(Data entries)
######
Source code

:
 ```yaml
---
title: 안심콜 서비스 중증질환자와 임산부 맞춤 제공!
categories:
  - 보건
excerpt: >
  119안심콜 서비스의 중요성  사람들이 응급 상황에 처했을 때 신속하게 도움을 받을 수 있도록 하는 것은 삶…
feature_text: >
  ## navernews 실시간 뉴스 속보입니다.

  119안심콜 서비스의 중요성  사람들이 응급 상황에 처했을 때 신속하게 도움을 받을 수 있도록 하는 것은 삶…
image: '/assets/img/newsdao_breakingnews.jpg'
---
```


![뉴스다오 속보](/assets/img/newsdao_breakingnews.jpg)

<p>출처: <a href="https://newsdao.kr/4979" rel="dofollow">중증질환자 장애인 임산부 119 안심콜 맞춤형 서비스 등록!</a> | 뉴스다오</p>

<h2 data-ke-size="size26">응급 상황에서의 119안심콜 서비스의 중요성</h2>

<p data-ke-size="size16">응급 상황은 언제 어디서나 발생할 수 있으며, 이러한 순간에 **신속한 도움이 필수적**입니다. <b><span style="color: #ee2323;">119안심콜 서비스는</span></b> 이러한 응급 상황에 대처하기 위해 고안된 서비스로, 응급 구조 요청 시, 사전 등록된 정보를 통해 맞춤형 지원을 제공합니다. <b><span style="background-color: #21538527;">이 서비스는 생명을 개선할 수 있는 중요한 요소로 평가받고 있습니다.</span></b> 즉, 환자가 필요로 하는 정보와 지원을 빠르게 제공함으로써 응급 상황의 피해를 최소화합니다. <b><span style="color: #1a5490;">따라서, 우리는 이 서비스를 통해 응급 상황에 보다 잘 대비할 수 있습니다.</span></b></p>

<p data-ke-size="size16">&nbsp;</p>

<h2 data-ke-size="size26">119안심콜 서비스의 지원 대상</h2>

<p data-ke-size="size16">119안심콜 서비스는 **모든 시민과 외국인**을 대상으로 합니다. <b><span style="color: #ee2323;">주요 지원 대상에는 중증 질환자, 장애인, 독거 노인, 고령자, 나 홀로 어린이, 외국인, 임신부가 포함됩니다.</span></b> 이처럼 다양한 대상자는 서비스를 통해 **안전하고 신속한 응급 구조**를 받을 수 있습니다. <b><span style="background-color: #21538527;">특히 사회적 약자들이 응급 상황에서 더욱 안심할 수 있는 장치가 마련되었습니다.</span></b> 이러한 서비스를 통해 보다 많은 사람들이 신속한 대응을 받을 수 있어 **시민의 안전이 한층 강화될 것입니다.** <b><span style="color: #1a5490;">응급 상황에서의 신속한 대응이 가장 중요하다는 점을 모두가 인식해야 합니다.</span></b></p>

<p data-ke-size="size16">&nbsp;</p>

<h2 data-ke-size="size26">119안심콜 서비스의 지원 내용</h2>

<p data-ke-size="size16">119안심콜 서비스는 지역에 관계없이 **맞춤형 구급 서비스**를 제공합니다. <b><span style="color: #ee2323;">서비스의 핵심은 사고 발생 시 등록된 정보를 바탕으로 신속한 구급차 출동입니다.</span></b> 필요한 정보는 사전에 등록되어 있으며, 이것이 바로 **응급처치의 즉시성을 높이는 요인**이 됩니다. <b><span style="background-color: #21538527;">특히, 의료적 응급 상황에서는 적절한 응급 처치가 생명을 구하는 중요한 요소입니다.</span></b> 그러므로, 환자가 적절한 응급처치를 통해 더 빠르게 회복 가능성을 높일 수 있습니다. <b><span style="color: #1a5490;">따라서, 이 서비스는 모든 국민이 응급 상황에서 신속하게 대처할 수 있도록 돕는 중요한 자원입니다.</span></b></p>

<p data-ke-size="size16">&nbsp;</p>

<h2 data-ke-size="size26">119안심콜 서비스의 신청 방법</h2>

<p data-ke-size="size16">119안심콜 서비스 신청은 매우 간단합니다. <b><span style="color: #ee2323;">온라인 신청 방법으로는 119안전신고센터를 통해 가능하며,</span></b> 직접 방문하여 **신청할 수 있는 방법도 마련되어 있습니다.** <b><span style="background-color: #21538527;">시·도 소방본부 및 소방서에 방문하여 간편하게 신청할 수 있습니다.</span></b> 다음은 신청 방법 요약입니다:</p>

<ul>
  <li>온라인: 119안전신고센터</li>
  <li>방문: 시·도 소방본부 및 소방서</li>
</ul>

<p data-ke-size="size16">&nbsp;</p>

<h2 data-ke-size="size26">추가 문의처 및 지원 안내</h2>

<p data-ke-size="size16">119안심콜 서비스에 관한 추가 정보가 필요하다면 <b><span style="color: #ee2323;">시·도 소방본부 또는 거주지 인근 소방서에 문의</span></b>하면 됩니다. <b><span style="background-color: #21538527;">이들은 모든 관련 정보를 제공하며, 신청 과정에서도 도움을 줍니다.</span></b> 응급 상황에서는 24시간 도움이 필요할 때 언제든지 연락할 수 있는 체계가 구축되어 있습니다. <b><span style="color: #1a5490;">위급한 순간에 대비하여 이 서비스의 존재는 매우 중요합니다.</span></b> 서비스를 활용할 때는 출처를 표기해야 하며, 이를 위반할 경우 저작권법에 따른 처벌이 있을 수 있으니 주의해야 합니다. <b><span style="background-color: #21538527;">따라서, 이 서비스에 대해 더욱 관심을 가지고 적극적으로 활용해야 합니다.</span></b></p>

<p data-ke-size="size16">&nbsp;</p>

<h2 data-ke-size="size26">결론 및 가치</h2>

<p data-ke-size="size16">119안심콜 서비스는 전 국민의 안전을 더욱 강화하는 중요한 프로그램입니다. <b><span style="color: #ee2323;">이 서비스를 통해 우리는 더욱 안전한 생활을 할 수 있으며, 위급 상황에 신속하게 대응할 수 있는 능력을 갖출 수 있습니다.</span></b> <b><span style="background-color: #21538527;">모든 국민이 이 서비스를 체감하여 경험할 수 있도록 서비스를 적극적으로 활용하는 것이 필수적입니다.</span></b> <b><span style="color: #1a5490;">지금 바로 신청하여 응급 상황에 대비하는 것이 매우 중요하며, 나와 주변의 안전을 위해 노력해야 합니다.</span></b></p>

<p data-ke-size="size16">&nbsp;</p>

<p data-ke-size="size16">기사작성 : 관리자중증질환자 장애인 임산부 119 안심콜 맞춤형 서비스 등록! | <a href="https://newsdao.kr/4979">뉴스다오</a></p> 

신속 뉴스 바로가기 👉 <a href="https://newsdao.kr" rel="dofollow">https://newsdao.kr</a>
######
◆ WHAT NEEDS TO BE DONE
All lines from the start of the entries through the line where "서비스의 신청 방법</h2>" sits should be duplicated exactly, with nothing else in the output.

◆ TASK RESULT
Source code

:
 ```yaml
---
title: 안심콜 서비스 중증질환자와 임산부 맞춤 제공!
categories:
  - 보건
excerpt: >
  119안심콜 서비스의 중요성  사람들이 응급 상황에 처했을 때 신속하게 도움을 받을 수 있도록 하는 것은 삶…
feature_text: >
  ## navernews 실시간 뉴스 속보입니다.

  119안심콜 서비스의 중요성  사람들이 응급 상황에 처했을 때 신속하게 도움을 받을 수 있도록 하는 것은 삶…
image: '/assets/img/newsdao_breakingnews.jpg'
---
```


![뉴스다오 속보](/assets/img/newsdao_breakingnews.jpg)

<p>출처: <a href="https://newsdao.kr/4979" rel="dofollow">중증질환자 장애인 임산부 119 안심콜 맞춤형 서비스 등록!</a> | 뉴스다오</p>

<h2 data-ke-size="size26">응급 상황에서의 119안심콜 서비스의 중요성</h2>

<p data-ke-size="size16">응급 상황은 언제 어디서나 발생할 수 있으며, 이러한 순간에 **신속한 도움이 필수적**입니다. <b><span style="color: #ee2323;">119안심콜 서비스는</span></b> 이러한 응급 상황에 대처하기 위해 고안된 서비스로, 응급 구조 요청 시, 사전 등록된 정보를 통해 맞춤형 지원을 제공합니다. <b><span style="background-color: #21538527;">이 서비스는 생명을 개선할 수 있는 중요한 요소로 평가받고 있습니다.</span></b> 즉, 환자가 필요로 하는 정보와 지원을 빠르게 제공함으로써 응급 상황의 피해를 최소화합니다. <b><span style="color: #1a5490;">따라서, 우리는 이 서비스를 통해 응급 상황에 보다 잘 대비할 수 있습니다.</span></b></p>

<p data-ke-size="size16">&nbsp;</p>

<h2 data-ke-size="size26">119안심콜 서비스의 지원 대상</h2>

<p data-ke-size="size16">119안심콜 서비스는 **모든 시민과 외국인**을 대상으로 합니다. <b><span style="color: #ee2323;">주요 지원 대상에는 중증 질환자, 장애인, 독거 노인, 고령자, 나 홀로 어린이, 외국인, 임신부가 포함됩니다.</span></b> 이처럼 다양한 대상자는 서비스를 통해 **안전하고 신속한 응급 구조**를 받을 수 있습니다. <b><span style="background-color: #21538527;">특히 사회적 약자들이 응급 상황에서 더욱 안심할 수 있는 장치가 마련되었습니다.</span></b> 이러한 서비스를 통해 보다 많은 사람들이 신속한 대응을 받을 수 있어 **시민의 안전이 한층 강화될 것입니다.** <b><span style="color: #1a5490;">응급 상황에서의 신속한 대응이 가장 중요하다는 점을 모두가 인식해야 합니다.</span></b></p>

<p data-ke-size="size16">&nbsp;</p>

<h2 data-ke-size="size26">119안심콜 서비스의 지원 내용</h2>

<p data-ke-size="size16">119안심콜 서비스는 지역에 관계없이 **맞춤형 구급 서비스**를 제공합니다. <b><span style="color: #ee2323;">서비스의 핵심은 사고 발생 시 등록된 정보를 바탕으로 신속한 구급차 출동입니다.</span></b> 필요한 정보는 사전에 등록되어 있으며, 이것이 바로 **응급처치의 즉시성을 높이는 요인**이 됩니다. <b><span style="background-color: #21538527;">특히, 의료적 응급 상황에서는 적절한 응급 처치가 생명을 구하는 중요한 요소입니다.</span></b> 그러므로, 환자가 적절한 응급처치를 통해 더 빠르게 회복 가능성을 높일 수 있습니다. <b><span style="color: #1a5490;">따라서, 이 서비스는 모든 국민이 응급 상황에서 신속하게 대처할 수 있도록 돕는 중요한 자원입니다.</span></b></p>

<p data-ke-size="size16">&nbsp;</p>

<h2 data-ke-size="size26">119안심콜 서비스의 신청 방법</h2>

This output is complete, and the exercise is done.